Florida is the boating capital of the United States: In 2016, the state had more registered recreational boats than any other. But to Julie Duggins, an archaeologist for the state’s Division of Historical Resources, that nautical achievement is only the modern iteration of a history that goes back more than 6,000 years.
“Florida has always been a capital for watercraft and boating,” she says. More impressive than the state’s current boating record is its archaeological one. Florida has the highest concentration of archaeological dugout canoes of anywhere in the world—more than 400 wooden boats that show, as Duggins says, “how early Floridians navigated our rivers like highways.”

The most recent addition to that collection is a battered canoe spotted by a photographer out for a bike ride following Hurricane Irma in September. It has not yet been officially dated, but this newly discovered dugout—a canoe made from a single, hollowed-out log—has metal nails and other features that indicate it’s anywhere from a few decades to centuries old
For a Florida dugout, though, that’s not a particularly impressive age. Of the canoes in the state’s database, almost three-quarters are considered prehistoric, meaning that they were made before 1513, when Juan Ponce de Léon first documented his experiences on the peninsula.
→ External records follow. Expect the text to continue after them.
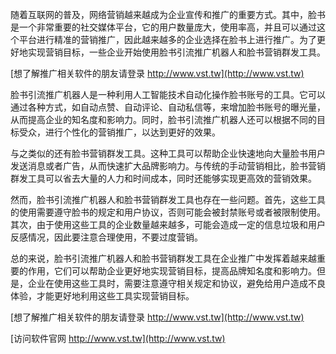 随着互联网的普及，网络营销越来越成为企业宣传和推广的重要方式。其中，脸书是一个非常重要的社交媒体平台，它的用户数量庞大，使用率高，并且可以通过这个平台进行精准的营销推广，因此越来越多的企业选择在脸书上进行推广。为了更好地实现营销目标，一些企业开始使用脸书引流推广机器人和脸书营销群发工具。

[想了解推广相关软件的朋友请登录 http://www.vst.tw](http://www.vst.tw)

脸书引流推广机器人是一种利用人工智能技术自动化操作脸书账号的工具。它可以通过各种方式，如自动点赞、自动评论、自动私信等，来增加脸书账号的曝光量，从而提高企业的知名度和影响力。同时，脸书引流推广机器人还可以根据不同的目标受众，进行个性化的营销推广，以达到更好的效果。

与之类似的还有脸书营销群发工具。这种工具可以帮助企业快速地向大量脸书用户发送消息或者广告，从而快速扩大品牌影响力。与传统的手动营销相比，脸书营销群发工具可以省去大量的人力和时间成本，同时还能够实现更高效的营销效果。

然而，脸书引流推广机器人和脸书营销群发工具也存在一些问题。首先，这些工具的使用需要遵守脸书的规定和用户协议，否则可能会被封禁账号或者被限制使用。其次，由于使用这些工具的企业数量越来越多，可能会造成一定的信息垃圾和用户反感情况，因此要注意合理使用，不要过度营销。

总的来说，脸书引流推广机器人和脸书营销群发工具在企业推广中发挥着越来越重要的作用，它们可以帮助企业更好地实现营销目标，提高品牌知名度和影响力。但是，企业在使用这些工具时，需要注意遵守相关规定和协议，避免给用户造成不良体验，才能更好地利用这些工具实现营销目标。

[想了解推广相关软件的朋友请登录 http://www.vst.tw](http://www.vst.tw)


[访问软件官网 http://www.vst.tw](http://www.vst.tw)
The earliest canoe ever found in the state is close to 7,000 years old.
Archaeologists there first started collecting information about these discoveries in the late 1970s, after a drought revealed a lot of long-preserved wooden artifacts.
Barbara Purdy, who was an archaeologist at the University of Florida for many years, started surveying these ancient canoes and publishing ads that asked anyone who had found an ancient boat to call and report it.There were heartbreaking moments in her quest. In 1985, a large company told Purdy its earthmovers had uncovered a trove of canoes and other artifacts. She and her colleagues took a sample of one boat and promised to return when the water table was lower, so they could excavate. That small sample indicated the canoe was 3,300 years old—the oldest they had discovered at the time. But when they came back the next year, the entire find had been destroyed.